TASK DIRECTIONS: Give the entries back exactly as they stand, but without pictures.

+++ RECORDS SHOWN

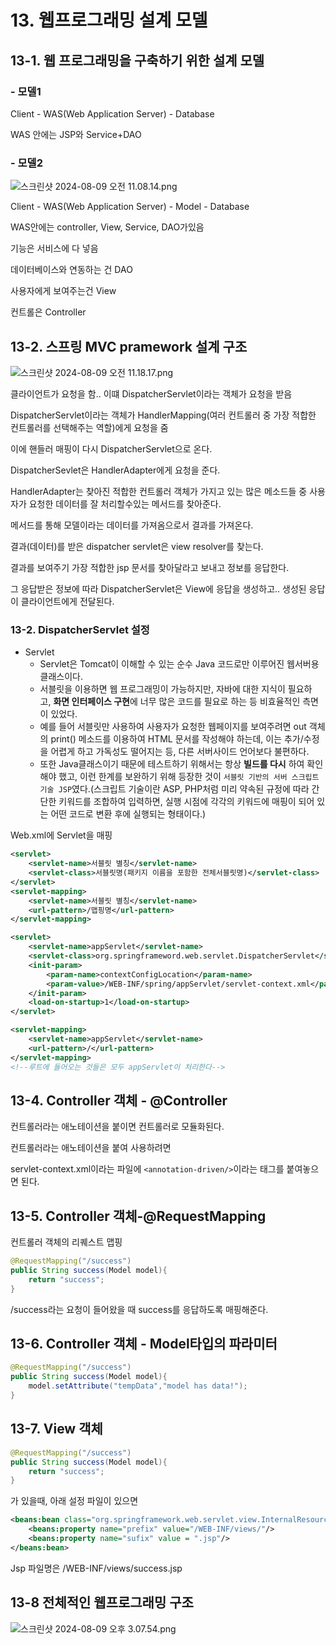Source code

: # 13. 웹프로그래밍 설계 모델

## 13-1. 웹 프로그래밍을 구축하기 위한 설계 모델

### - 모델1

Client - WAS(Web Application Server) - Database

WAS 안에는 JSP와 Service+DAO

### - 모델2

![스크린샷 2024-08-09 오전 11.08.14.png](13%20%E1%84%8B%E1%85%B0%E1%86%B8%E1%84%91%E1%85%B3%E1%84%85%E1%85%A9%E1%84%80%E1%85%B3%E1%84%85%E1%85%A2%E1%84%86%E1%85%B5%E1%86%BC%20%E1%84%89%E1%85%A5%E1%86%AF%E1%84%80%E1%85%A8%20%E1%84%86%E1%85%A9%E1%84%83%E1%85%A6%E1%86%AF%206a3dade45b384a33a27412898bfaf584/%25E1%2584%2589%25E1%2585%25B3%25E1%2584%258F%25E1%2585%25B3%25E1%2584%2585%25E1%2585%25B5%25E1%2586%25AB%25E1%2584%2589%25E1%2585%25A3%25E1%2586%25BA_2024-08-09_%25E1%2584%258B%25E1%2585%25A9%25E1%2584%258C%25E1%2585%25A5%25E1%2586%25AB_11.08.14.png)

Client - WAS(Web Application Server) - Model - Database

WAS안에는 controller, View, Service, DAO가있음

기능은 서비스에 다 넣음

데이터베이스와 연동하는 건 DAO

사용자에게 보여주는건 View

컨트롤은 Controller

## 13-2. 스프링 MVC pramework 설계 구조

![스크린샷 2024-08-09 오전 11.18.17.png](13%20%E1%84%8B%E1%85%B0%E1%86%B8%E1%84%91%E1%85%B3%E1%84%85%E1%85%A9%E1%84%80%E1%85%B3%E1%84%85%E1%85%A2%E1%84%86%E1%85%B5%E1%86%BC%20%E1%84%89%E1%85%A5%E1%86%AF%E1%84%80%E1%85%A8%20%E1%84%86%E1%85%A9%E1%84%83%E1%85%A6%E1%86%AF%206a3dade45b384a33a27412898bfaf584/03f9cbcb-709e-4033-a11c-d23e2d677749.png)

클라이언트가 요청을 함.. 이떄 DispatcherServlet이라는 객체가 요청을 받음

DispatcherServlet이라는 객체가 HandlerMapping(여러 컨트롤러 중 가장 적합한 컨트롤러를 선택해주는 역할)에게 요청을 줌

이에 핸들러 매핑이 다시 DispatcherServlet으로 온다. 

DispatcherSevlet은 HandlerAdapter에게 요청을 준다.

HandlerAdapter는 찾아진 적합한 컨트롤러 객체가 가지고 있는 많은 메소드들 중 사용자가 요청한 데이터를 잘 처리할수있는 메서드를 찾아준다.

메서드를 통해 모델이라는 데이터를 가져옴으로서 결과를 가져온다.

결과(데이터)를 받은 dispatcher servlet은 view resolver를 찾는다.

결과를 보여주기 가장 적합한 jsp 문서를 찾아달라고 보내고 정보를 응답한다.

그 응답받은 정보에 따라 DispatcherServlet은 View에 응답을 생성하고.. 생성된 응답이 클라이언트에게 전달된다.

### 13-2. DispatcherServlet 설정

- Servlet
    - Servlet은 Tomcat이 이해할 수 있는 순수 Java 코드로만 이루어진 웹서버용 클래스이다.
    - 서블릿을 이용하면 웹 프로그래밍이 가능하지만, 자바에 대한 지식이 필요하고, **화면 인터페이스 구현**에 너무 많은 코드를 필요로 하는 등 비효율적인 측면이 있었다.
    - 예를 들어 서블릿만 사용하여 사용자가 요청한 웹페이지를 보여주려면 out 객체의 print() 메소드를 이용하여 HTML 문서를 작성해야 하는데, 이는 추가/수정을 어렵게 하고 가독성도 떨어지는 등, 다른 서버사이드 언어보다 불편하다.
    - 또한 Java클래스이기 때문에 테스트하기 위해서는 항상 **빌드를 다시** 하여 확인해야 했고, 이런 한계를 보완하기 위해 등장한 것이 `서블릿 기반의 서버 스크립트 기술 JSP`였다.(스크립트 기술이란 ASP, PHP처럼 미리 약속된 규정에 따라 간단한 키워드를 조합하여 입력하면, 실행 시점에 각각의 키워드에 매핑이 되어 있는 어떤 코드로 변환 후에 실행되는 형태이다.)

Web.xml에 Servlet을 매핑

```xml
<servlet>
	<servlet-name>서블릿 별칭</servlet-name>
	<servlet-class>서블릿명(패키지 이름을 포함한 전체서블릿명)</servlet-class>
</servlet>
<servlet-mapping>
	<servlet-name>서블릿 별칭</servlet-name>
	<url-pattern>/맵핑명</url-pattern>
</servlet-mapping>
```

```xml
<servlet>
	<servlet-name>appServlet</servlet-name>
	<servlet-class>org.springframeword.web.servlet.DispatcherServlet</servlet-class>
	<init-param>
		<param-name>contextConfigLocation</param-name>
		<param-value>/WEB-INF/spring/appServlet/servlet-context.xml</param-value>
	</init-param>
	<load-on-startup>1</load-on-startup>
</servlet>

<servlet-mapping>
	<servlet-name>appServlet</servlet-name>
	<url-pattern>/</url-pattern>
</servlet-mapping>
<!--루트에 들어오는 것들은 모두 appServlet이 처리한다-->
```

## 13-4. Controller 객체 - @Controller

컨트롤러라는 애노테이션을 붙이면 컨트롤러로 모듈화된다.

컨트롤러라는 애노테이션을 붙여 사용하려면 

servlet-context.xml이라는 파일에 `<annotation-driven/>`이라는 태그를 붙여놓으면 된다.

## 13-5. Controller 객체-@RequestMapping

컨트롤러 객체의 리퀘스트 맵핑

```java
@RequestMapping("/success")
public String success(Model model){
	return "success";
}
```

/success라는 요청이 들어왔을 때 success를 응답하도록 매핑해준다.

## 13-6. Controller 객체 - Model타입의 파라미터

```java
@RequestMapping("/success")
public String success(Model model){
	model.setAttribute("tempData","model has data!");
}
```

## 13-7. View 객체

```java
@RequestMapping("/success")
public String success(Model model){
	return "success";
}
```

가 있을때, 아래 설정 파일이 있으면

```xml
<beans:bean class="org.springframework.web.servlet.view.InternalResourceViewResorver">
	<beans:property name="prefix" value="/WEB-INF/views/"/>
	<beans:property name="sufix" value = ".jsp"/>
</beans:bean>
```

Jsp 파일명은 /WEB-INF/views/success.jsp

## 13-8 전체적인 웹프로그래밍 구조

![스크린샷 2024-08-09 오후 3.07.54.png](13%20%E1%84%8B%E1%85%B0%E1%86%B8%E1%84%91%E1%85%B3%E1%84%85%E1%85%A9%E1%84%80%E1%85%B3%E1%84%85%E1%85%A2%E1%84%86%E1%85%B5%E1%86%BC%20%E1%84%89%E1%85%A5%E1%86%AF%E1%84%80%E1%85%A8%20%E1%84%86%E1%85%A9%E1%84%83%E1%85%A6%E1%86%AF%206a3dade45b384a33a27412898bfaf584/%25E1%2584%2589%25E1%2585%25B3%25E1%2584%258F%25E1%2585%25B3%25E1%2584%2585%25E1%2585%25B5%25E1%2586%25AB%25E1%2584%2589%25E1%2585%25A3%25E1%2586%25BA_2024-08-09_%25E1%2584%258B%25E1%2585%25A9%25E1%2584%2592%25E1%2585%25AE_3.07.54.png)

++++++

TASK ANSWER:
Source code

: # 13. 웹프로그래밍 설계 모델

## 13-1. 웹 프로그래밍을 구축하기 위한 설계 모델

### - 모델1

Client - WAS(Web Application Server) - Database

WAS 안에는 JSP와 Service+DAO

### - 모델2

![스크린샷 2024-08-09 오전 11.08.14.png](13%20%E1%84%8B%E1%85%B0%E1%86%B8%E1%84%91%E1%85%B3%E1%84%85%E1%85%A9%E1%84%80%E1%85%B3%E1%84%85%E1%85%A2%E1%84%86%E1%85%B5%E1%86%BC%20%E1%84%89%E1%85%A5%E1%86%AF%E1%84%80%E1%85%A8%20%E1%84%86%E1%85%A9%E1%84%83%E1%85%A6%E1%86%AF%206a3dade45b384a33a27412898bfaf584/%25E1%2584%2589%25E1%2585%25B3%25E1%2584%258F%25E1%2585%25B3%25E1%2584%2585%25E1%2585%25B5%25E1%2586%25AB%25E1%2584%2589%25E1%2585%25A3%25E1%2586%25BA_2024-08-09_%25E1%2584%258B%25E1%2585%25A9%25E1%2584%258C%25E1%2585%25A5%25E1%2586%25AB_11.08.14.png)

Client - WAS(Web Application Server) - Model - Database

WAS안에는 controller, View, Service, DAO가있음

기능은 서비스에 다 넣음

데이터베이스와 연동하는 건 DAO

사용자에게 보여주는건 View

컨트롤은 Controller

## 13-2. 스프링 MVC pramework 설계 구조

![스크린샷 2024-08-09 오전 11.18.17.png](13%20%E1%84%8B%E1%85%B0%E1%86%B8%E1%84%91%E1%85%B3%E1%84%85%E1%85%A9%E1%84%80%E1%85%B3%E1%84%85%E1%85%A2%E1%84%86%E1%85%B5%E1%86%BC%20%E1%84%89%E1%85%A5%E1%86%AF%E1%84%80%E1%85%A8%20%E1%84%86%E1%85%A9%E1%84%83%E1%85%A6%E1%86%AF%206a3dade45b384a33a27412898bfaf584/03f9cbcb-709e-4033-a11c-d23e2d677749.png)

클라이언트가 요청을 함.. 이떄 DispatcherServlet이라는 객체가 요청을 받음

DispatcherServlet이라는 객체가 HandlerMapping(여러 컨트롤러 중 가장 적합한 컨트롤러를 선택해주는 역할)에게 요청을 줌

이에 핸들러 매핑이 다시 DispatcherServlet으로 온다. 

DispatcherSevlet은 HandlerAdapter에게 요청을 준다.

HandlerAdapter는 찾아진 적합한 컨트롤러 객체가 가지고 있는 많은 메소드들 중 사용자가 요청한 데이터를 잘 처리할수있는 메서드를 찾아준다.

메서드를 통해 모델이라는 데이터를 가져옴으로서 결과를 가져온다.

결과(데이터)를 받은 dispatcher servlet은 view resolver를 찾는다.

결과를 보여주기 가장 적합한 jsp 문서를 찾아달라고 보내고 정보를 응답한다.

그 응답받은 정보에 따라 DispatcherServlet은 View에 응답을 생성하고.. 생성된 응답이 클라이언트에게 전달된다.

### 13-2. DispatcherServlet 설정

- Servlet
    - Servlet은 Tomcat이 이해할 수 있는 순수 Java 코드로만 이루어진 웹서버용 클래스이다.
    - 서블릿을 이용하면 웹 프로그래밍이 가능하지만, 자바에 대한 지식이 필요하고, **화면 인터페이스 구현**에 너무 많은 코드를 필요로 하는 등 비효율적인 측면이 있었다.
    - 예를 들어 서블릿만 사용하여 사용자가 요청한 웹페이지를 보여주려면 out 객체의 print() 메소드를 이용하여 HTML 문서를 작성해야 하는데, 이는 추가/수정을 어렵게 하고 가독성도 떨어지는 등, 다른 서버사이드 언어보다 불편하다.
    - 또한 Java클래스이기 때문에 테스트하기 위해서는 항상 **빌드를 다시** 하여 확인해야 했고, 이런 한계를 보완하기 위해 등장한 것이 `서블릿 기반의 서버 스크립트 기술 JSP`였다.(스크립트 기술이란 ASP, PHP처럼 미리 약속된 규정에 따라 간단한 키워드를 조합하여 입력하면, 실행 시점에 각각의 키워드에 매핑이 되어 있는 어떤 코드로 변환 후에 실행되는 형태이다.)

Web.xml에 Servlet을 매핑

```xml
<servlet>
	<servlet-name>서블릿 별칭</servlet-name>
	<servlet-class>서블릿명(패키지 이름을 포함한 전체서블릿명)</servlet-class>
</servlet>
<servlet-mapping>
	<servlet-name>서블릿 별칭</servlet-name>
	<url-pattern>/맵핑명</url-pattern>
</servlet-mapping>
```

```xml
<servlet>
	<servlet-name>appServlet</servlet-name>
	<servlet-class>org.springframeword.web.servlet.DispatcherServlet</servlet-class>
	<init-param>
		<param-name>contextConfigLocation</param-name>
		<param-value>/WEB-INF/spring/appServlet/servlet-context.xml</param-value>
	</init-param>
	<load-on-startup>1</load-on-startup>
</servlet>

<servlet-mapping>
	<servlet-name>appServlet</servlet-name>
	<url-pattern>/</url-pattern>
</servlet-mapping>
<!--루트에 들어오는 것들은 모두 appServlet이 처리한다-->
```

## 13-4. Controller 객체 - @Controller

컨트롤러라는 애노테이션을 붙이면 컨트롤러로 모듈화된다.

컨트롤러라는 애노테이션을 붙여 사용하려면 

servlet-context.xml이라는 파일에 `<annotation-driven/>`이라는 태그를 붙여놓으면 된다.

## 13-5. Controller 객체-@RequestMapping

컨트롤러 객체의 리퀘스트 맵핑

```java
@RequestMapping("/success")
public String success(Model model){
	return "success";
}
```

/success라는 요청이 들어왔을 때 success를 응답하도록 매핑해준다.

## 13-6. Controller 객체 - Model타입의 파라미터

```java
@RequestMapping("/success")
public String success(Model model){
	model.setAttribute("tempData","model has data!");
}
```

## 13-7. View 객체

```java
@RequestMapping("/success")
public String success(Model model){
	return "success";
}
```

가 있을때, 아래 설정 파일이 있으면

```xml
<beans:bean class="org.springframework.web.servlet.view.InternalResourceViewResorver">
	<beans:property name="prefix" value="/WEB-INF/views/"/>
	<beans:property name="sufix" value = ".jsp"/>
</beans:bean>
```

Jsp 파일명은 /WEB-INF/views/success.jsp

## 13-8 전체적인 웹프로그래밍 구조

![스크린샷 2024-08-09 오후 3.07.54.png](13%20%E1%84%8B%E1%85%B0%E1%86%B8%E1%84%91%E1%85%B3%E1%84%85%E1%85%A9%E1%84%80%E1%85%B3%E1%84%85%E1%85%A2%E1%84%86%E1%85%B5%E1%86%BC%20%E1%84%89%E1%85%A5%E1%86%AF%E1%84%80%E1%85%A8%20%E1%84%86%E1%85%A9%E1%84%83%E1%85%A6%E1%86%AF%206a3dade45b384a33a27412898bfaf584/%25E1%2584%2589%25E1%2585%25B3%25E1%2584%258F%25E1%2585%25B3%25E1%2584%2585%25E1%2585%25B5%25E1%2586%25AB%25E1%2584%2589%25E1%2585%25A3%25E1%2586%25BA_2024-08-09_%25E1%2584%258B%25E1%2585%25A9%25E1%2584%2592%25E1%2585%25AE_3.07.54.png)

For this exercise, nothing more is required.